Blu-ray Disc Association: DVD-Ranger replaces audio stream to remove Cinavia

vbimport

#1

We’ve just posted the following news: Blu-ray Disc Association: DVD-Ranger replaces audio stream to remove Cinavia[newsimage]http://static.myce.com//images_posts/2015/04/myce-sony-leak-bda-dvd-ranger-95x75.jpg[/newsimage]

Documents leaked in the Sony hack reveal that the Blu-ray Disc Association (BDA) believes that DVD-Ranger’s Cinavia removal tool CinEx HD “replaces marked audio streams with unmarked streams”.

            Read the full article here: [http://www.myce.com/news/blu-ray-disc-association-dvd-ranger-replaces-audio-stream-to-remove-cinavia-75856/](http://www.myce.com/news/blu-ray-disc-association-dvd-ranger-replaces-audio-stream-to-remove-cinavia-75856/)

            Please note that the reactions from the complete site will be synched below.

#2

The developer stresses that CinEx HD doesn’t hide the Cinavia signal but actually removes it and that it’s impossible to replace the soundtracks
for various reasons.
Of course it’s possible to replace the soundtracks!
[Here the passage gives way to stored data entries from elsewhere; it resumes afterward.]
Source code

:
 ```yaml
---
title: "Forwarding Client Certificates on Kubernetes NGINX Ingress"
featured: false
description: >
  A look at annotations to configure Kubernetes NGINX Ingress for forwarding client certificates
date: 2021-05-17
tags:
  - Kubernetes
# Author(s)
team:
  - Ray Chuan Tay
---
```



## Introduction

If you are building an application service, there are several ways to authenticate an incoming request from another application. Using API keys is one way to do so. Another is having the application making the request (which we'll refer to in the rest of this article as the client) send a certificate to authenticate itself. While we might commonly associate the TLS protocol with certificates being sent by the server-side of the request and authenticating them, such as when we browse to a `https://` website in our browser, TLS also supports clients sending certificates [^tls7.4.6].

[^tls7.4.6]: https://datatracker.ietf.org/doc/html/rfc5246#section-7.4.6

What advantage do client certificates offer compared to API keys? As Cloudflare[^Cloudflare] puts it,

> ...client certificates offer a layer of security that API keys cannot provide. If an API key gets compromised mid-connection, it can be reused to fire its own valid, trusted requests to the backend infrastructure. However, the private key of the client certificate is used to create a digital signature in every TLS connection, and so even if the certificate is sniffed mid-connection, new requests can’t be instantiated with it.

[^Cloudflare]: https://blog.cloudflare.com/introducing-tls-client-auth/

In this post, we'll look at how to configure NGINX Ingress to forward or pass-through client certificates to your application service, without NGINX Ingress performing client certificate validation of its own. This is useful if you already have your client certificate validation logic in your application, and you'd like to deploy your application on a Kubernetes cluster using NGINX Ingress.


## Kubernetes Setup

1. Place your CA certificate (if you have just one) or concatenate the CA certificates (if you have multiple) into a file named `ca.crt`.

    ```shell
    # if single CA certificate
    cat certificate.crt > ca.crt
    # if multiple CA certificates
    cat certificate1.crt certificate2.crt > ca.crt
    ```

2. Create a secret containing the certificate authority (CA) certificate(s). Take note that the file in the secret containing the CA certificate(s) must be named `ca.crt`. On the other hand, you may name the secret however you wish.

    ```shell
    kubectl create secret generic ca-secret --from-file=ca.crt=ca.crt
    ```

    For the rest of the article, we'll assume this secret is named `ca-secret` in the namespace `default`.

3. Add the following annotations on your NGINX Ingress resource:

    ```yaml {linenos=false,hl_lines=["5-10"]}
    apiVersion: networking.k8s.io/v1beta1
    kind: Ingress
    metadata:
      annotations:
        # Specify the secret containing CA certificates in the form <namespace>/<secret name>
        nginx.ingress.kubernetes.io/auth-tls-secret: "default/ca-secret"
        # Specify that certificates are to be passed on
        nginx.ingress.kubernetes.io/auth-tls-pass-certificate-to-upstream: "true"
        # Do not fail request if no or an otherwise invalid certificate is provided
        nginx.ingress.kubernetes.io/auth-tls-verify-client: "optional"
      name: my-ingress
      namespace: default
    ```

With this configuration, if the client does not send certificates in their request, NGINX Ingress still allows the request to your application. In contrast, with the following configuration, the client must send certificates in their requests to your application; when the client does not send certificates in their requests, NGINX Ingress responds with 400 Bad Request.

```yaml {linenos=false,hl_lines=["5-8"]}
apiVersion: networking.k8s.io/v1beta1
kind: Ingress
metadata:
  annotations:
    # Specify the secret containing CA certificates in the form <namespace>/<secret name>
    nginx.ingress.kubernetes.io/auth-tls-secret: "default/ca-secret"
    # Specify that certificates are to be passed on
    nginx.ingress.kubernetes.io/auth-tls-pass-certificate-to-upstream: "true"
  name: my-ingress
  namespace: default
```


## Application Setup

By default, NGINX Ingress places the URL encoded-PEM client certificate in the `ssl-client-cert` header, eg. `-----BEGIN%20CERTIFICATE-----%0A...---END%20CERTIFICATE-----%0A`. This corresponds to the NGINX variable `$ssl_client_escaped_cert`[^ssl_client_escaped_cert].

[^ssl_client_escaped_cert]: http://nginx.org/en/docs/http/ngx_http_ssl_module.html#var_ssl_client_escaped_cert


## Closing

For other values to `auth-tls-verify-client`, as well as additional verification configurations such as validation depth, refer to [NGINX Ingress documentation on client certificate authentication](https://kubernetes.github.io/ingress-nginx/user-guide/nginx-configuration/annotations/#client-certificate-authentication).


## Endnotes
A complete replacement, for example if you have both the Blu-ray and the DVD of the same movie, is more or less “a piece of cake” as long as the soundtracks are in sync. If not, you’ll have to use an audio editor such as Audacity to sync them up. You should avoid PAL DVDs since they run at a completely different speed than Blu-rays and NTSC DVDs, and will be more difficult to sync.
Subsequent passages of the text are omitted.